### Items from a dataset
━━━━━━━━━━━━━━━━━━━━━━━━━━━━━━
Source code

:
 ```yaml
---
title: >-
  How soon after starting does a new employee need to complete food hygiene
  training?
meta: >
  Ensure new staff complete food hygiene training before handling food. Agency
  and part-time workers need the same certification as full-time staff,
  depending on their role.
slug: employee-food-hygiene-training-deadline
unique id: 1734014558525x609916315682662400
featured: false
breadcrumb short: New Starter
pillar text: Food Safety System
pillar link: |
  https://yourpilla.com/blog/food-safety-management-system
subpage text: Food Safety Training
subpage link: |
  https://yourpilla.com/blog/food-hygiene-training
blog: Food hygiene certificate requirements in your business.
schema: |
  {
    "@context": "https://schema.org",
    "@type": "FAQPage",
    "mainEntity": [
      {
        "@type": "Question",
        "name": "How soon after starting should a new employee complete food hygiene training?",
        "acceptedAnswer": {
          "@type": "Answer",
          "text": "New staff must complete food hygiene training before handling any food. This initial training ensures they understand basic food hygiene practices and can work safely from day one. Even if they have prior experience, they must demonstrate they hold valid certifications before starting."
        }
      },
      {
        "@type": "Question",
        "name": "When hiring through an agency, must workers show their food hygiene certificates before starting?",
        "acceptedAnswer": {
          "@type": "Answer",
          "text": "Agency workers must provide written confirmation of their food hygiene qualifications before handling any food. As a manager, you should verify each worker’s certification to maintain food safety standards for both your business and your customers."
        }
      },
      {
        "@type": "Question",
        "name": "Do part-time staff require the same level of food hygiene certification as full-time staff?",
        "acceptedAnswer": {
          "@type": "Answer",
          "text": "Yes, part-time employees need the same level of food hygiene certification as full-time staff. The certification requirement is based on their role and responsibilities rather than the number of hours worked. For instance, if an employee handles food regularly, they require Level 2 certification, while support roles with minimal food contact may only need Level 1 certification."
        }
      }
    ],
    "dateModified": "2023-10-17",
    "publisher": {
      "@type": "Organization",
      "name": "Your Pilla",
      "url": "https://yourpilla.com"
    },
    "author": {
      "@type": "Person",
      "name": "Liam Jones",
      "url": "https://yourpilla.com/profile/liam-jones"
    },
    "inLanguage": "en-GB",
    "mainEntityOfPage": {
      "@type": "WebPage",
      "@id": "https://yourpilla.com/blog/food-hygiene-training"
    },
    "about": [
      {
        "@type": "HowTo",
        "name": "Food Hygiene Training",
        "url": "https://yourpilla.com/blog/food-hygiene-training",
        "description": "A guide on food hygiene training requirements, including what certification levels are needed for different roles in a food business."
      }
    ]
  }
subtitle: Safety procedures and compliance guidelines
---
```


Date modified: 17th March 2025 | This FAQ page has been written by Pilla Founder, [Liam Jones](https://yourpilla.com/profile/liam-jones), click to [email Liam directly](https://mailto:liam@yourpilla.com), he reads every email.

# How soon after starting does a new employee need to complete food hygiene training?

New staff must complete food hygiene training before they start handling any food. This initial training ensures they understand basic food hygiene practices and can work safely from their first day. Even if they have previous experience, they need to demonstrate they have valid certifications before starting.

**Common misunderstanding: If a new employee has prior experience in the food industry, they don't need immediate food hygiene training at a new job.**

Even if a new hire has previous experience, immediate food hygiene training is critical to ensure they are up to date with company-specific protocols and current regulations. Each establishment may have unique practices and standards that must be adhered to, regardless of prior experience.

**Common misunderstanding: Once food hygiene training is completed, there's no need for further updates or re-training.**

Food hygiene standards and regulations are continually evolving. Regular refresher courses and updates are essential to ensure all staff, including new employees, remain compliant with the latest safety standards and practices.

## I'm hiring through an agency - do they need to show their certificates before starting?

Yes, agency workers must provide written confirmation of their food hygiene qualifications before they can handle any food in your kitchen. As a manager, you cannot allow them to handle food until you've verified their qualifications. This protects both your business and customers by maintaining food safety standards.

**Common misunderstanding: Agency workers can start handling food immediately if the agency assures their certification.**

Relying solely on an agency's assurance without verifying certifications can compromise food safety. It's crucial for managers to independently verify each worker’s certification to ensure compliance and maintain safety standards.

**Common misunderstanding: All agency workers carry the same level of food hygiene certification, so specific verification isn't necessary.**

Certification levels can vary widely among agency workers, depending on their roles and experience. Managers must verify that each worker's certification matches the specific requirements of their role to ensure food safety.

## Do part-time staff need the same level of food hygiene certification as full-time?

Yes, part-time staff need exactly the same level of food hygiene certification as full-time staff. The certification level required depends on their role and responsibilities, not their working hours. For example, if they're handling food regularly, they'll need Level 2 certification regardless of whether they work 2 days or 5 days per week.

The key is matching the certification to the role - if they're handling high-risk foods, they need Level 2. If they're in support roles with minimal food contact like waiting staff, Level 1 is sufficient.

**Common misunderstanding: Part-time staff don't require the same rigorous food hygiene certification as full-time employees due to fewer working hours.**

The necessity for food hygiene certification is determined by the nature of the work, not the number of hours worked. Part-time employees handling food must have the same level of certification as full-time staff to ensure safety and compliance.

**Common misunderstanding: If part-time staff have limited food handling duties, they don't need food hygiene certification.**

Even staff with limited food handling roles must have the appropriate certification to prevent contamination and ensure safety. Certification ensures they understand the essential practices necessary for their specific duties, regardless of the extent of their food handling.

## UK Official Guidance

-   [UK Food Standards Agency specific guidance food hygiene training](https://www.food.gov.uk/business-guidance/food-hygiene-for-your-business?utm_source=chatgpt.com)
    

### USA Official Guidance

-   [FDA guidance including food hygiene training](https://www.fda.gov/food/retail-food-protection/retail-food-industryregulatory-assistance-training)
━━━━━━━━━━━━━━━━━━━━━━━━━━━━━━
Scan the data above and state how many of its lines contain the string "workers", with no other content.

### REPLY TO THE EXERCISE
7